#### WORK TO BE COMPLETED:
Every record below is to be restated word for word, and no picture is to be copied.

#### THE DATA:
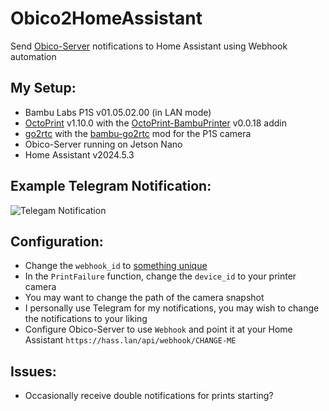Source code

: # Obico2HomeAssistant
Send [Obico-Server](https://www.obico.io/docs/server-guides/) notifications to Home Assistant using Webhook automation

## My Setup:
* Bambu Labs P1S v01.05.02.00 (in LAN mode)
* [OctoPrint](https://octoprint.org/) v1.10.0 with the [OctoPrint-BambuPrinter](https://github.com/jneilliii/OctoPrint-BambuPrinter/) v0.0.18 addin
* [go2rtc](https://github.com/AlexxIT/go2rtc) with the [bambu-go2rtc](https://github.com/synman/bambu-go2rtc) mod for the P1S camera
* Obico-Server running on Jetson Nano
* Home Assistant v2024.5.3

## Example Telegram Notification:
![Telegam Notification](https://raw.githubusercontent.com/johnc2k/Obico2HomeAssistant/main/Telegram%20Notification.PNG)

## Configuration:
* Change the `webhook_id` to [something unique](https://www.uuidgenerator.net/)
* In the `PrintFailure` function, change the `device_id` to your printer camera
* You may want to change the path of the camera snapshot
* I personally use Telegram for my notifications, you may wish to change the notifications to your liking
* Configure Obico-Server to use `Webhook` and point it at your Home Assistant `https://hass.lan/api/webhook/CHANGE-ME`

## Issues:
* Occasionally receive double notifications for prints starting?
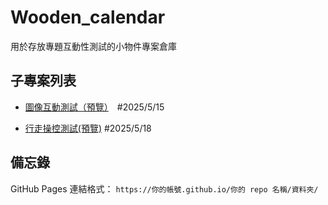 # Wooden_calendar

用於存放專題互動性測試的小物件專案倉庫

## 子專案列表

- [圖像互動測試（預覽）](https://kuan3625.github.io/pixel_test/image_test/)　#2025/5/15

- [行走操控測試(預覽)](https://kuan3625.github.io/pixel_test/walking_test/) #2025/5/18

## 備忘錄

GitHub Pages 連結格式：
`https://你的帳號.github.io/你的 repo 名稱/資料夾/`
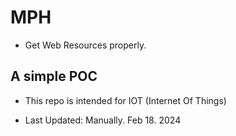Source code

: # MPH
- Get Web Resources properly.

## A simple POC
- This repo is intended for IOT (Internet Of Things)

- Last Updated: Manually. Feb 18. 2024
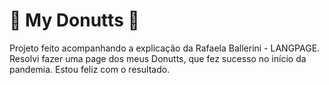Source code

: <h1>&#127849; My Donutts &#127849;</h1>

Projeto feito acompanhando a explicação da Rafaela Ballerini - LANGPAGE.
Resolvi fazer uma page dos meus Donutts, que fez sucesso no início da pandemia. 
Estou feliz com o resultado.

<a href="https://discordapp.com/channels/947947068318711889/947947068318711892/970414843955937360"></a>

#### TASK ANSWER:
Source code

: # Obico2HomeAssistant
Send [Obico-Server](https://www.obico.io/docs/server-guides/) notifications to Home Assistant using Webhook automation

## My Setup:
* Bambu Labs P1S v01.05.02.00 (in LAN mode)
* [OctoPrint](https://octoprint.org/) v1.10.0 with the [OctoPrint-BambuPrinter](https://github.com/jneilliii/OctoPrint-BambuPrinter/) v0.0.18 addin
* [go2rtc](https://github.com/AlexxIT/go2rtc) with the [bambu-go2rtc](https://github.com/synman/bambu-go2rtc) mod for the P1S camera
* Obico-Server running on Jetson Nano
* Home Assistant v2024.5.3

## Example Telegram Notification:
![Telegam Notification](https://raw.githubusercontent.com/johnc2k/Obico2HomeAssistant/main/Telegram%20Notification.PNG)

## Configuration:
* Change the `webhook_id` to [something unique](https://www.uuidgenerator.net/)
* In the `PrintFailure` function, change the `device_id` to your printer camera
* You may want to change the path of the camera snapshot
* I personally use Telegram for my notifications, you may wish to change the notifications to your liking
* Configure Obico-Server to use `Webhook` and point it at your Home Assistant `https://hass.lan/api/webhook/CHANGE-ME`

## Issues:
* Occasionally receive double notifications for prints starting?
 # Wooden_calendar

用於存放專題互動性測試的小物件專案倉庫

## 子專案列表

- [圖像互動測試（預覽）](https://kuan3625.github.io/pixel_test/image_test/)　#2025/5/15

- [行走操控測試(預覽)](https://kuan3625.github.io/pixel_test/walking_test/) #2025/5/18

## 備忘錄

GitHub Pages 連結格式：
`https://你的帳號.github.io/你的 repo 名稱/資料夾/`
Source code

: # MPH
- Get Web Resources properly.

## A simple POC
- This repo is intended for IOT (Internet Of Things)

- Last Updated: Manually. Feb 18. 2024
Source code

: <h1>&#127849; My Donutts &#127849;</h1>

Projeto feito acompanhando a explicação da Rafaela Ballerini - LANGPAGE.
Resolvi fazer uma page dos meus Donutts, que fez sucesso no início da pandemia. 
Estou feliz com o resultado.

<a href="https://discordapp.com/channels/947947068318711889/947947068318711892/970414843955937360"></a>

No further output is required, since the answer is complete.